There’s one usability problem; the certificates expire every three months and they don’t have an automated renewal process yet. They promise one soon.

Also I lied a bit, it didn’t go smoothly, in fact it choked processing my Apache config file. I filed a bug, it’s related to a rewrite rule that is idiosyncratic to me, no big deal. But the bug reports are full of “it failed to parse my Apache file!” with the developers diligently fixing every parse problem. It feels like they’d benefit from a more sloppy parser, something that just extracts the part of the config file they really need and doesn’t try to validate / parse the whole thing. This config management stuff always sucks in software though.

As convenient as the turnkey magic is, it also made me nervous. I wish it printed a little summary of what it did to console. It seems to have installed some Ubuntu packages, munged some config files, generated a key, and reloaded Apache to enable SSL. I’m protective of my server; maybe I should have done a manual install or read the docs first.

Fortunately there are good docs, a little thin, but the basics. They store all the certs in /etc/letsencrypt/. Diffing against a backup I see they add SSL solely by creating new files in /etc/apache2; enable a couple of SSL mods, then create a somebits-le-ssl.conf for the SSL site. Unfortunately that file is a complete copy of the original somebits.conf file only on port 443 with SSL stuff added. I hate to see that duplication of configuration! I wonder if it’s partly my fault for having sloppy config files. Some ideas for doing it right: macros or include files. Of course Let’s Encrypt shouldn’t be doing that for me, but it may be best-practice to do it for myself.

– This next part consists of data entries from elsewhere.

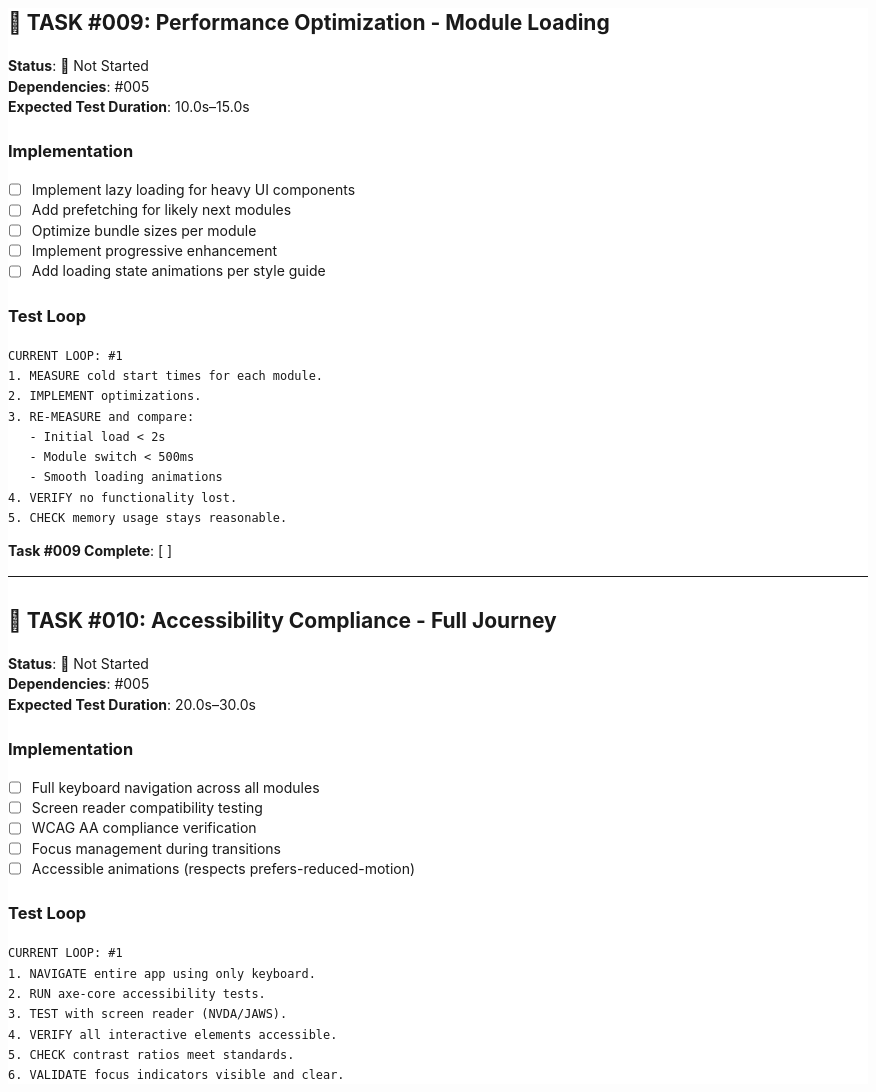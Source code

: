 ## 🎯 TASK #009: Performance Optimization - Module Loading

**Status**: 🔄 Not Started  
**Dependencies**: #005  
**Expected Test Duration**: 10.0s–15.0s  

### Implementation
- [ ] Implement lazy loading for heavy UI components
- [ ] Add prefetching for likely next modules
- [ ] Optimize bundle sizes per module
- [ ] Implement progressive enhancement
- [ ] Add loading state animations per style guide

### Test Loop
```
CURRENT LOOP: #1
1. MEASURE cold start times for each module.
2. IMPLEMENT optimizations.
3. RE-MEASURE and compare:
   - Initial load < 2s
   - Module switch < 500ms
   - Smooth loading animations
4. VERIFY no functionality lost.
5. CHECK memory usage stays reasonable.
```

**Task #009 Complete**: [ ]  

---

## 🎯 TASK #010: Accessibility Compliance - Full Journey

**Status**: 🔄 Not Started  
**Dependencies**: #005  
**Expected Test Duration**: 20.0s–30.0s  

### Implementation
- [ ] Full keyboard navigation across all modules
- [ ] Screen reader compatibility testing
- [ ] WCAG AA compliance verification
- [ ] Focus management during transitions
- [ ] Accessible animations (respects prefers-reduced-motion)

### Test Loop
```
CURRENT LOOP: #1
1. NAVIGATE entire app using only keyboard.
2. RUN axe-core accessibility tests.
3. TEST with screen reader (NVDA/JAWS).
4. VERIFY all interactive elements accessible.
5. CHECK contrast ratios meet standards.
6. VALIDATE focus indicators visible and clear.
```
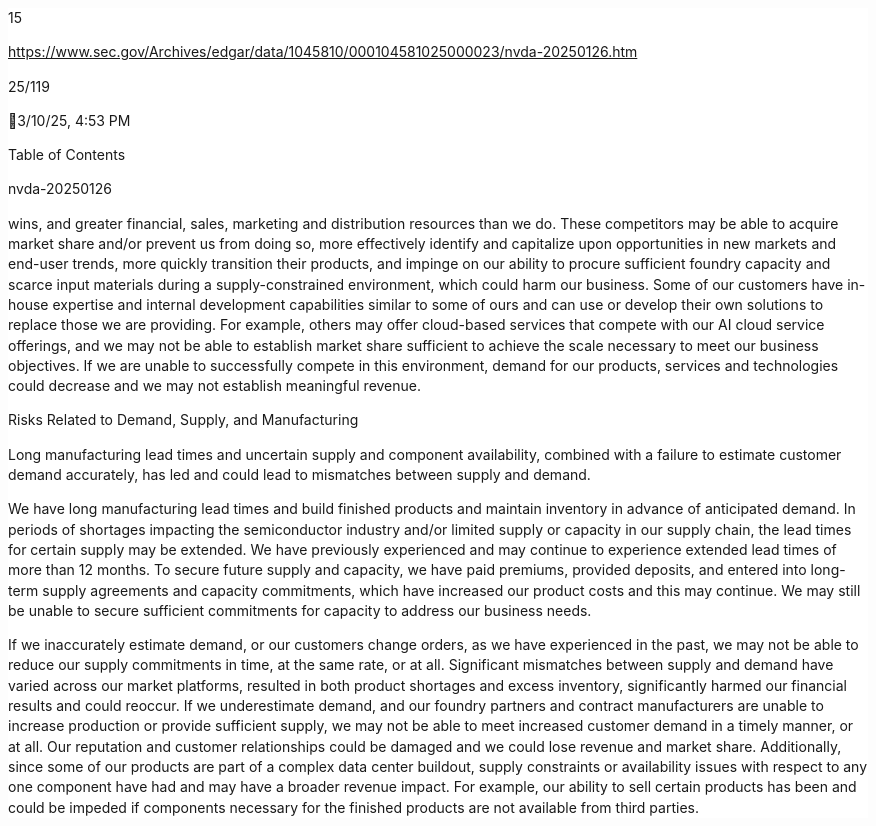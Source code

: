 15

https://www.sec.gov/Archives/edgar/data/1045810/000104581025000023/nvda-20250126.htm

25/119

3/10/25, 4:53 PM

Table of Contents

nvda-20250126

wins, and greater financial, sales, marketing and distribution resources than we do. These competitors may be able to acquire market
share and/or prevent us from doing so, more effectively identify and capitalize upon opportunities in new markets and end-user trends,
more quickly transition their products, and impinge on our ability to procure sufficient foundry capacity and scarce input materials during
a  supply-constrained  environment,  which  could  harm  our  business.  Some  of  our  customers  have  in-house  expertise  and  internal
development  capabilities  similar  to  some  of  ours  and  can  use  or  develop  their  own  solutions  to  replace  those  we  are  providing.  For
example, others may offer cloud-based services that compete with our AI cloud service offerings, and we may not be able to establish
market share sufficient to achieve the scale necessary to meet our business objectives. If we are unable to successfully compete in this
environment, demand for our products, services and technologies could decrease and we may not establish meaningful revenue.

Risks Related to Demand, Supply, and Manufacturing

Long manufacturing lead times and uncertain supply and component availability, combined with a failure to estimate customer
demand accurately, has led and could lead to mismatches between supply and demand.

We have long manufacturing lead times and build finished products and maintain inventory in advance of anticipated demand. In periods
of shortages impacting the semiconductor industry and/or limited supply or capacity in our supply chain, the lead times for certain supply
may be extended. We have previously experienced and may continue to experience extended lead times of more than 12 months. To
secure  future  supply  and  capacity,  we  have  paid  premiums,  provided  deposits,  and  entered  into  long-term  supply  agreements  and
capacity  commitments,  which  have  increased  our  product  costs  and  this  may  continue.  We  may  still  be  unable  to  secure  sufficient
commitments for capacity to address our business needs.

If we inaccurately estimate demand, or our customers change orders, as we have experienced in the past, we may not be able to reduce
our supply commitments in time, at the same rate, or at all. Significant mismatches between supply and demand have varied across our
market platforms, resulted in both product shortages and excess inventory, significantly harmed our financial results and could reoccur. If
we underestimate demand, and our foundry partners and contract manufacturers are unable to increase production or provide sufficient
supply, we may not be able to meet increased customer demand in a timely manner, or at all. Our reputation and customer relationships
could be damaged and we could lose revenue and market share. Additionally, since some of our products are part of a complex data
center buildout, supply constraints or availability issues with respect to any one component have had and may have a broader revenue
impact.  For  example,  our  ability  to  sell  certain  products  has  been  and  could  be  impeded  if  components  necessary  for  the  finished
products are not available from third parties.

Their logging config in /etc/letsencrypt/options-ssl-apache.conf was not a good match for my carefully managed logs. Their config seems to automatically write any SSL site logs to /var/log/apache2/access.log with a vhost attached. That seems like a reasonable default, but in my case I already have custom logs enabled in each site.conf file that go to different directories. Just a case of Let’s Encrypt’s defaults not being right for me.